Required action: Would you reproduce, without any alteration, the lines from the opening line of the entries through the line that has "### Single thread vs Multi thread" in it?

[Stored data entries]
-- Opening Marker --
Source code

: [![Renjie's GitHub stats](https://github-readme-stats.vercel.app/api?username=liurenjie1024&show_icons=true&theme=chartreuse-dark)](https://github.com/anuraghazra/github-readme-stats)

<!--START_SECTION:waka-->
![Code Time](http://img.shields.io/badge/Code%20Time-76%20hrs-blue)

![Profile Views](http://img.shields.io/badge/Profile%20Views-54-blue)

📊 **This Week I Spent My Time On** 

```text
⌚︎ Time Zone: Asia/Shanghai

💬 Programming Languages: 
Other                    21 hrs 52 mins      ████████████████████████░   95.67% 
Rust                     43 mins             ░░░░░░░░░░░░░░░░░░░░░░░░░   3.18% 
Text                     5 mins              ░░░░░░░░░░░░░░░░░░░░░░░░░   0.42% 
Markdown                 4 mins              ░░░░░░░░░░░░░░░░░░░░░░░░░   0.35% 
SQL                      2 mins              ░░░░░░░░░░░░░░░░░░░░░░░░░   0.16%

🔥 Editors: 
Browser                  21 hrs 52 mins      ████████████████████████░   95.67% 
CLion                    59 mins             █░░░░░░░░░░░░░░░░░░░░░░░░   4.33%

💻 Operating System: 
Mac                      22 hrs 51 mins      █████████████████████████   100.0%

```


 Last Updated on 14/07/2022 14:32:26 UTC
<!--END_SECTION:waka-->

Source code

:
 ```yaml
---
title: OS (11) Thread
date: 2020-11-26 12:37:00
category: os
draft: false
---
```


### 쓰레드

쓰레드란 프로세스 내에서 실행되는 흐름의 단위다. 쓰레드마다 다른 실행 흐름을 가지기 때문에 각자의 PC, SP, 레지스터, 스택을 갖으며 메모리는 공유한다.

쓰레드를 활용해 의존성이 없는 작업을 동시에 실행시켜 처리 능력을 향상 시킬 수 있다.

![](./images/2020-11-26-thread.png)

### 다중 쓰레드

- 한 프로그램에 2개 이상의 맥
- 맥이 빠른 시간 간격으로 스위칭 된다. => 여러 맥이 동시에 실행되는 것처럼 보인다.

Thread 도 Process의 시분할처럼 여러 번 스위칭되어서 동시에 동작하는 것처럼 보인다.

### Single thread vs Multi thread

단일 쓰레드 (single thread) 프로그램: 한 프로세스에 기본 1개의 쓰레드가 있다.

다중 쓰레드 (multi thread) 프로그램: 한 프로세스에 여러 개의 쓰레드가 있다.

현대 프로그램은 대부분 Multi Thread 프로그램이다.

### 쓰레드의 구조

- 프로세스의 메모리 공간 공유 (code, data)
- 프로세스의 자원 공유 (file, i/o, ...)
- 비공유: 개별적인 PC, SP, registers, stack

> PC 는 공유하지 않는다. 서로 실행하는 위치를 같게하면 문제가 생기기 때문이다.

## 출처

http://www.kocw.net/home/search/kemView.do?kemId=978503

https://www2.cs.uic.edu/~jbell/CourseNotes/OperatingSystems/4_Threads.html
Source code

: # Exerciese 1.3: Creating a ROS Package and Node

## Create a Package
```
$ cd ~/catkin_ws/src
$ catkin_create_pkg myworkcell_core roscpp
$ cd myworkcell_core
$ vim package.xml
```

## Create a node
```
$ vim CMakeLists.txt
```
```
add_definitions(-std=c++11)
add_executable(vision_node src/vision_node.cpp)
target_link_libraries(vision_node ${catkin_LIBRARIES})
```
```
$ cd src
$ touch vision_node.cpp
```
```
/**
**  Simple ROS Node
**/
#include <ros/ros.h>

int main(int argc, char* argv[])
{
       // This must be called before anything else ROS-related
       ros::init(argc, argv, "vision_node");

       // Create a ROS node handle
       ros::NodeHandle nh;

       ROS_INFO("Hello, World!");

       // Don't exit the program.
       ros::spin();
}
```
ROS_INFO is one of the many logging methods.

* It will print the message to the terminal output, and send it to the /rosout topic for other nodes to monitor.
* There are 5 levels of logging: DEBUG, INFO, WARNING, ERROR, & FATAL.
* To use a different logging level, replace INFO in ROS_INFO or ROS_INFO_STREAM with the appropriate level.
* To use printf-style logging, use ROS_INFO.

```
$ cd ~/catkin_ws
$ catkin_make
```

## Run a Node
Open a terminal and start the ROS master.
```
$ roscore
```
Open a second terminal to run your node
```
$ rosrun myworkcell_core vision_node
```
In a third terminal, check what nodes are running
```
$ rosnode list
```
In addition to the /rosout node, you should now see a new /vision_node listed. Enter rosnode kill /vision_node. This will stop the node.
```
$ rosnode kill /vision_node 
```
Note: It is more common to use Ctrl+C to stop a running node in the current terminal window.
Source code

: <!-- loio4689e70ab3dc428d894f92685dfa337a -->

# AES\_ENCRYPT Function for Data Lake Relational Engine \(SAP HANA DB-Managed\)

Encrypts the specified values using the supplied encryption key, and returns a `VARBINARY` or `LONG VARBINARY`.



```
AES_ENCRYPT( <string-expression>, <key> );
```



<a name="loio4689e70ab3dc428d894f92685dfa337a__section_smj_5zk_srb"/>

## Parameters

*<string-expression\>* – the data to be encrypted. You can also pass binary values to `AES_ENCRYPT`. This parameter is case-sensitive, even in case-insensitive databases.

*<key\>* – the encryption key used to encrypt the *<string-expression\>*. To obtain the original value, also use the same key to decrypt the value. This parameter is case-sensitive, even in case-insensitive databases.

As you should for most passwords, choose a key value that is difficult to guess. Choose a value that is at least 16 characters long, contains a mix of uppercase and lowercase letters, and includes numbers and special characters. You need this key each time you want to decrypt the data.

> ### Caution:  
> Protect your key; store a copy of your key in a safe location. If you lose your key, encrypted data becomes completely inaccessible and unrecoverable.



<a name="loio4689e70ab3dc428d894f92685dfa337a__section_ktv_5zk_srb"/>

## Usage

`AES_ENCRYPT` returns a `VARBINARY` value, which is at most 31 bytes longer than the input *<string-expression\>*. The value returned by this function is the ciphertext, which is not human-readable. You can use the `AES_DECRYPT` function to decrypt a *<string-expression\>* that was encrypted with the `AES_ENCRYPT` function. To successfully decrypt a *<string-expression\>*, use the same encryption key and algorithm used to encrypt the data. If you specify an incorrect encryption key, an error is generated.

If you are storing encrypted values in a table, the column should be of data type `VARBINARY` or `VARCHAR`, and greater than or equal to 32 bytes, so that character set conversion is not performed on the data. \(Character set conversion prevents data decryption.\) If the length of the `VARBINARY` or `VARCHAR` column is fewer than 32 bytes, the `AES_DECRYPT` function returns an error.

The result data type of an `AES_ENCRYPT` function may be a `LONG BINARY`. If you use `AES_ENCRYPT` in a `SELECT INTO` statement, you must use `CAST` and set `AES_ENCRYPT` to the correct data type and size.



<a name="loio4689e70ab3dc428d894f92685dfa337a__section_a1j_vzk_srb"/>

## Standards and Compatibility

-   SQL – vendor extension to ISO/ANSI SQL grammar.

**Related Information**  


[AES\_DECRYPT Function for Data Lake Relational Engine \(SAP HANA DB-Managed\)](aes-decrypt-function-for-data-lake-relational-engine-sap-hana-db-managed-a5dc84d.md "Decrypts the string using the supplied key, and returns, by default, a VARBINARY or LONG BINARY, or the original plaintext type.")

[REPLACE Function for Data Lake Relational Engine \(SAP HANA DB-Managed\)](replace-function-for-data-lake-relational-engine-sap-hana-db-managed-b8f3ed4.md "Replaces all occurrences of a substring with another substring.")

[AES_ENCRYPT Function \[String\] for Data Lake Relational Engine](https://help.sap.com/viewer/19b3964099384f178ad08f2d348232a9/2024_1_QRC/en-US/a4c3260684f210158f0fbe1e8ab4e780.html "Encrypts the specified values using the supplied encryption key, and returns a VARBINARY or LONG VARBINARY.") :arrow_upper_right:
-- Closing Marker --
Written reply:
Source code

: [![Renjie's GitHub stats](https://github-readme-stats.vercel.app/api?username=liurenjie1024&show_icons=true&theme=chartreuse-dark)](https://github.com/anuraghazra/github-readme-stats)

<!--START_SECTION:waka-->
![Code Time](http://img.shields.io/badge/Code%20Time-76%20hrs-blue)

![Profile Views](http://img.shields.io/badge/Profile%20Views-54-blue)

📊 **This Week I Spent My Time On** 

```text
⌚︎ Time Zone: Asia/Shanghai

💬 Programming Languages: 
Other                    21 hrs 52 mins      ████████████████████████░   95.67% 
Rust                     43 mins             ░░░░░░░░░░░░░░░░░░░░░░░░░   3.18% 
Text                     5 mins              ░░░░░░░░░░░░░░░░░░░░░░░░░   0.42% 
Markdown                 4 mins              ░░░░░░░░░░░░░░░░░░░░░░░░░   0.35% 
SQL                      2 mins              ░░░░░░░░░░░░░░░░░░░░░░░░░   0.16%

🔥 Editors: 
Browser                  21 hrs 52 mins      ████████████████████████░   95.67% 
CLion                    59 mins             █░░░░░░░░░░░░░░░░░░░░░░░░   4.33%

💻 Operating System: 
Mac                      22 hrs 51 mins      █████████████████████████   100.0%

```


 Last Updated on 14/07/2022 14:32:26 UTC
<!--END_SECTION:waka-->

Source code

:
 ```yaml
---
title: OS (11) Thread
date: 2020-11-26 12:37:00
category: os
draft: false
---
```


### 쓰레드

쓰레드란 프로세스 내에서 실행되는 흐름의 단위다. 쓰레드마다 다른 실행 흐름을 가지기 때문에 각자의 PC, SP, 레지스터, 스택을 갖으며 메모리는 공유한다.

쓰레드를 활용해 의존성이 없는 작업을 동시에 실행시켜 처리 능력을 향상 시킬 수 있다.

![](./images/2020-11-26-thread.png)

### 다중 쓰레드

- 한 프로그램에 2개 이상의 맥
- 맥이 빠른 시간 간격으로 스위칭 된다. => 여러 맥이 동시에 실행되는 것처럼 보인다.

Thread 도 Process의 시분할처럼 여러 번 스위칭되어서 동시에 동작하는 것처럼 보인다.

### Single thread vs Multi thread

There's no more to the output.